Exercise goal
Your answer must consist of the lines running from the one that holds "Residual stellar light" to the end of the data, copied exactly.

Excerpted records

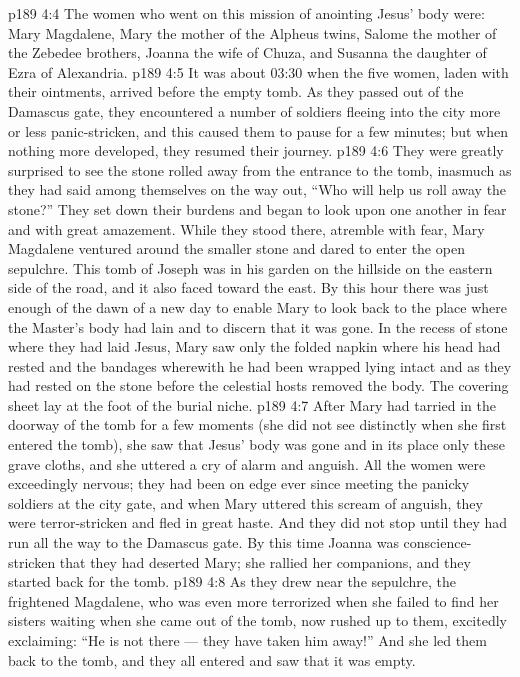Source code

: \vs p189 4:4 The women who went on this mission of anointing Jesus’ body were: Mary Magdalene, Mary the mother of the Alpheus twins, Salome the mother of the Zebedee brothers, Joanna the wife of Chuza, and Susanna the daughter of Ezra of Alexandria.
\vs p189 4:5 It was about 03:30 when the five women, laden with their ointments, arrived before the empty tomb. As they passed out of the Damascus gate, they encountered a number of soldiers fleeing into the city more or less panic\hyp{}stricken, and this caused them to pause for a few minutes; but when nothing more developed, they resumed their journey.
\vs p189 4:6 They were greatly surprised to see the stone rolled away from the entrance to the tomb, inasmuch as they had said among themselves on the way out, “Who will help us roll away the stone?” They set down their burdens and began to look upon one another in fear and with great amazement. While they stood there, atremble with fear, Mary Magdalene ventured around the smaller stone and dared to enter the open sepulchre. This tomb of Joseph was in his garden on the hillside on the eastern side of the road, and it also faced toward the east. By this hour there was just enough of the dawn of a new day to enable Mary to look back to the place where the Master’s body had lain and to discern that it was gone. In the recess of stone where they had laid Jesus, Mary saw only the folded napkin where his head had rested and the bandages wherewith he had been wrapped lying intact and as they had rested on the stone before the celestial hosts removed the body. The covering sheet lay at the foot of the burial niche.
\vs p189 4:7 After Mary had tarried in the doorway of the tomb for a few moments (she did not see distinctly when she first entered the tomb), she saw that Jesus’ body was gone and in its place only these grave cloths, and she uttered a cry of alarm and anguish. All the women were exceedingly nervous; they had been on edge ever since meeting the panicky soldiers at the city gate, and when Mary uttered this scream of anguish, they were terror\hyp{}stricken and fled in great haste. And they did not stop until they had run all the way to the Damascus gate. By this time Joanna was conscience\hyp{}stricken that they had deserted Mary; she rallied her companions, and they started back for the tomb.
\vs p189 4:8 As they drew near the sepulchre, the frightened Magdalene, who was even more terrorized when she failed to find her sisters waiting when she came out of the tomb, now rushed up to them, excitedly exclaiming: “He is not there --- they have taken him away!” And she led them back to the tomb, and they all entered and saw that it was empty.
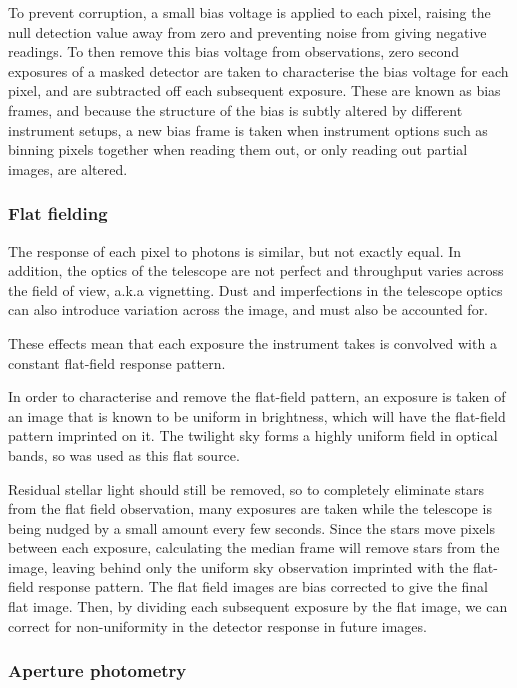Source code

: To prevent corruption, a small bias voltage is applied to each pixel, raising the null detection value away from zero and preventing noise from giving negative readings.
To then remove this bias voltage from observations, zero second exposures of a masked detector are taken to characterise the bias voltage for each pixel, and are subtracted off each subsequent exposure. These are known as bias frames, and because the structure of the bias is subtly altered by different instrument setups, a new bias frame is taken when instrument options such as binning pixels together when reading them out, or only reading out partial images, are altered.


\subsubsection{Flat fielding}
\label{sect:observations:flat field frames}

The response of each pixel to photons is similar, but not exactly equal. In addition, the optics of the telescope are not perfect and throughput varies across the field of view, a.k.a vignetting.
Dust and imperfections in the telescope optics can also introduce variation across the image, and must also be accounted for.

These effects mean that each exposure the instrument takes is convolved with a constant flat-field response pattern.

In order to characterise and remove the flat-field pattern, an exposure is taken of an image that is known to be uniform in brightness, which will have the flat-field pattern imprinted on it.
The twilight sky forms a highly uniform field in optical bands, so was used as this flat source.

Residual stellar light should still be removed, so to completely eliminate stars from the flat field observation, many exposures are taken while the telescope is being nudged by a small amount every few seconds. Since the stars move pixels between each exposure, calculating the median frame will remove stars from the image, leaving behind only the uniform sky observation imprinted with the flat-field response pattern.
The flat field images are bias corrected to give the final flat image.
Then, by dividing each subsequent exposure by the flat image, we can correct for non-uniformity in the detector response in future images.


\subsubsection{Aperture photometry}
\label{sect:observations:aperture photometry}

Answer
Residual stellar light should still be removed, so to completely eliminate stars from the flat field observation, many exposures are taken while the telescope is being nudged by a small amount every few seconds. Since the stars move pixels between each exposure, calculating the median frame will remove stars from the image, leaving behind only the uniform sky observation imprinted with the flat-field response pattern.
The flat field images are bias corrected to give the final flat image.
Then, by dividing each subsequent exposure by the flat image, we can correct for non-uniformity in the detector response in future images.


\subsubsection{Aperture photometry}
\label{sect:observations:aperture photometry}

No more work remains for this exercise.